The better the example parents give to children, the easier being a parent will be. The better the example a supervisor gives his or her staff, the better the internal communication and outward success of that team will be. The better each spouse tries to meet the “give 100%” rule, the more likely it is that both spouses will reflect the inspiration.

It is a tough truth to comprehend when you are in the mood to be self-indulgent. When self-indulgence wins over self-management, our perspective becomes increasingly narrow and inward. We lose sight of the “big picture.”

To prolong hiding from a situation that looms larger than our sense of self, we often miss seeing how small episodes of self-indulgence add up to self-abuse. We don’t see how erosion of our will and joy in life can be detrimental to the supportive people around us. Or, if we do, we tend to discount the reason for the fading or increasingly fractious relationships. It’s easier to blame our friends instead of our own behavior, even though our behavior is nothing more than the result of our choices.

The ability to continually invent excuses is a clever mind trick.

Back to the basics

When the issues of bad behavior arise in questions from fans or the media, usually concerning the demeanor expected from officials, I toss it back to the basics: Officials are athletes, too. We are in the game because of the ancient code of brave competition and true excellence. It would be a disservice to those standards of discipline and durability for anyone claiming to be an athlete to make an excuse for “losing it.”

Now, it’s true. Players (and occasionally officials) have been known to display bad behavior. You catch a story about drunk driving, a paternity suit or bar fights. The varieties of bad behavior are as numerous as the options for a copout.
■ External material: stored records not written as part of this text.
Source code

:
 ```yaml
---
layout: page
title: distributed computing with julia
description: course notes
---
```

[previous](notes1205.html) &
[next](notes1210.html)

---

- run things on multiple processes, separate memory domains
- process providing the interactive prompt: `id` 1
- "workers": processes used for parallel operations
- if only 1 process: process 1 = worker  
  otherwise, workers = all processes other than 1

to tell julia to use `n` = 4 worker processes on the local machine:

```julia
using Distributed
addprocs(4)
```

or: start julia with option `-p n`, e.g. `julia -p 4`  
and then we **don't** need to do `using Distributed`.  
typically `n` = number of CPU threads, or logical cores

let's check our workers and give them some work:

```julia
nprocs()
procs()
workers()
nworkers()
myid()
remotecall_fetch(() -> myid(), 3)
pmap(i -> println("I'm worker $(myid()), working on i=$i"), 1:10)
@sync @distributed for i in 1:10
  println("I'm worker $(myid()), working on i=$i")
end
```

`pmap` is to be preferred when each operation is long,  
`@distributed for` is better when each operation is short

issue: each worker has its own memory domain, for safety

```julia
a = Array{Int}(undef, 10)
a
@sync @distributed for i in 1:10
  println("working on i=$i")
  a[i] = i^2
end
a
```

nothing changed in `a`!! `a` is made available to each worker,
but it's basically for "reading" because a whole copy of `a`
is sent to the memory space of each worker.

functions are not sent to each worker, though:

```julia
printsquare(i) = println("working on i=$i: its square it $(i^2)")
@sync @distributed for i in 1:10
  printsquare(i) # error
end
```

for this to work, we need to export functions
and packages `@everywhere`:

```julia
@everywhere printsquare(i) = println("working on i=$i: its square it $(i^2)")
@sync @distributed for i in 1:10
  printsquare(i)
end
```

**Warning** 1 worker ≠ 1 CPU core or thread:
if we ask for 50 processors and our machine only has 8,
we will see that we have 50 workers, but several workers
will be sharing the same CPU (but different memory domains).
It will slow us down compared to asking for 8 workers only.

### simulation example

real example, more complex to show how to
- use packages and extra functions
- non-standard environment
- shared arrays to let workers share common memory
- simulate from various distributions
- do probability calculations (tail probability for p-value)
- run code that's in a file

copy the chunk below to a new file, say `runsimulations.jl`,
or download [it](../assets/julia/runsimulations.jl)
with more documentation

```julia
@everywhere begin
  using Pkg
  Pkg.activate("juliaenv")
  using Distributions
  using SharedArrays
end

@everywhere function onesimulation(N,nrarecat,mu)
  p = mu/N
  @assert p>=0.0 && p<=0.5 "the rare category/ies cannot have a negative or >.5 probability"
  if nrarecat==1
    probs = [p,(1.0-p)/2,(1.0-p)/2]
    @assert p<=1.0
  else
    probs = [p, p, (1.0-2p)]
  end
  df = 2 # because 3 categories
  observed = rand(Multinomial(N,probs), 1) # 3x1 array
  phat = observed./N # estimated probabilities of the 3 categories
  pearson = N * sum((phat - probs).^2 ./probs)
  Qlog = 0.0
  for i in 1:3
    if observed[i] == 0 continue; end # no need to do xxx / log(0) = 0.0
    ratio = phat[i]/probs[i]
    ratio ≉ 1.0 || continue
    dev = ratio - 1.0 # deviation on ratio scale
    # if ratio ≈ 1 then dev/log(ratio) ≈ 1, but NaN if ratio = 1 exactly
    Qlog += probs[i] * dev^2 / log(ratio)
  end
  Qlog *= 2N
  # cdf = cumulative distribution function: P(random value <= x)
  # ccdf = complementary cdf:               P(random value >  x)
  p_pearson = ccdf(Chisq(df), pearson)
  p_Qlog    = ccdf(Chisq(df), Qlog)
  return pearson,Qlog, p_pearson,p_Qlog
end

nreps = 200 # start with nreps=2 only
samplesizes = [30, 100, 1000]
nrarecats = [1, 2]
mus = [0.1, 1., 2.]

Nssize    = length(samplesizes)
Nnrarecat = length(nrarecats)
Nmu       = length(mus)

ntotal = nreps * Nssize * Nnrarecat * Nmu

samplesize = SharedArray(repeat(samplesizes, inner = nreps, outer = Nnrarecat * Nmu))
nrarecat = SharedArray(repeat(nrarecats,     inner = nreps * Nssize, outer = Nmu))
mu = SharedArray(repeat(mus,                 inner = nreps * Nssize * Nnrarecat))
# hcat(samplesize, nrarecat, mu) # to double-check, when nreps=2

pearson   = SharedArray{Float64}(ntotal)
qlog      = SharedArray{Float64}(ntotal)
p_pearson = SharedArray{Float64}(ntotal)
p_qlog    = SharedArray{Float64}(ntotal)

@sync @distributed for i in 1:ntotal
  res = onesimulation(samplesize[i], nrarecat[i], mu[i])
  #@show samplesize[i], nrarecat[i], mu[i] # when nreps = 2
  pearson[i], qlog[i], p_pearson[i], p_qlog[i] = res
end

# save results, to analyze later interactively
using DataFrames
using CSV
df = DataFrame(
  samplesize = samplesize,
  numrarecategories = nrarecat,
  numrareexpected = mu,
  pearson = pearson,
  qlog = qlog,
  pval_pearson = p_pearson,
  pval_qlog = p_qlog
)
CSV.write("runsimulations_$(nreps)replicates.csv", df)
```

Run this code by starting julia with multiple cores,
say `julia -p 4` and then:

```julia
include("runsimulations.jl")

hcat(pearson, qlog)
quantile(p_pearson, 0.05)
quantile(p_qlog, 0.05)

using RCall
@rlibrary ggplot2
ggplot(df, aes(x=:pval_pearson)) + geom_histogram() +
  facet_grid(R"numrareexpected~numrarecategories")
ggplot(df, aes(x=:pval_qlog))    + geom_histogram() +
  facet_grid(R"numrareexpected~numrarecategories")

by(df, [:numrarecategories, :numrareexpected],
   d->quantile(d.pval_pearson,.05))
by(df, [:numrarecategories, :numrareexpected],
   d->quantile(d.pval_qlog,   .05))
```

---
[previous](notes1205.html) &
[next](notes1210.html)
Some say an occasional black sheep in the flock adds excitement and is to be expected, as if that kind of excitement makes a better contest. I don’t buy that. It makes no sense to argue than an episode of no-control prepares one for sure control the next time.

Not a matter of style

Some claim their bad behavior is a matter of “style.” Not so. Whether it is Dennis Rodman, Bobby Brown, your neighbor or yourself, each of us bears responsibility for the choices we make.

Personality dictates individual modes of dress, work, loving and choosing. If your “style” includes staying in control of yourself and out of the way of others, practically any style is tolerated. No form of abdicating control, however, neither drugs, nor fighting, nor dumping on yourself, nor running away, is “style.” Abdication is a deed, an act. It carries consequences, and no pride, no future. An athlete worthy of the tradition chooses not to do that. Mens sana in corpore sano: a sound mind in a sound body.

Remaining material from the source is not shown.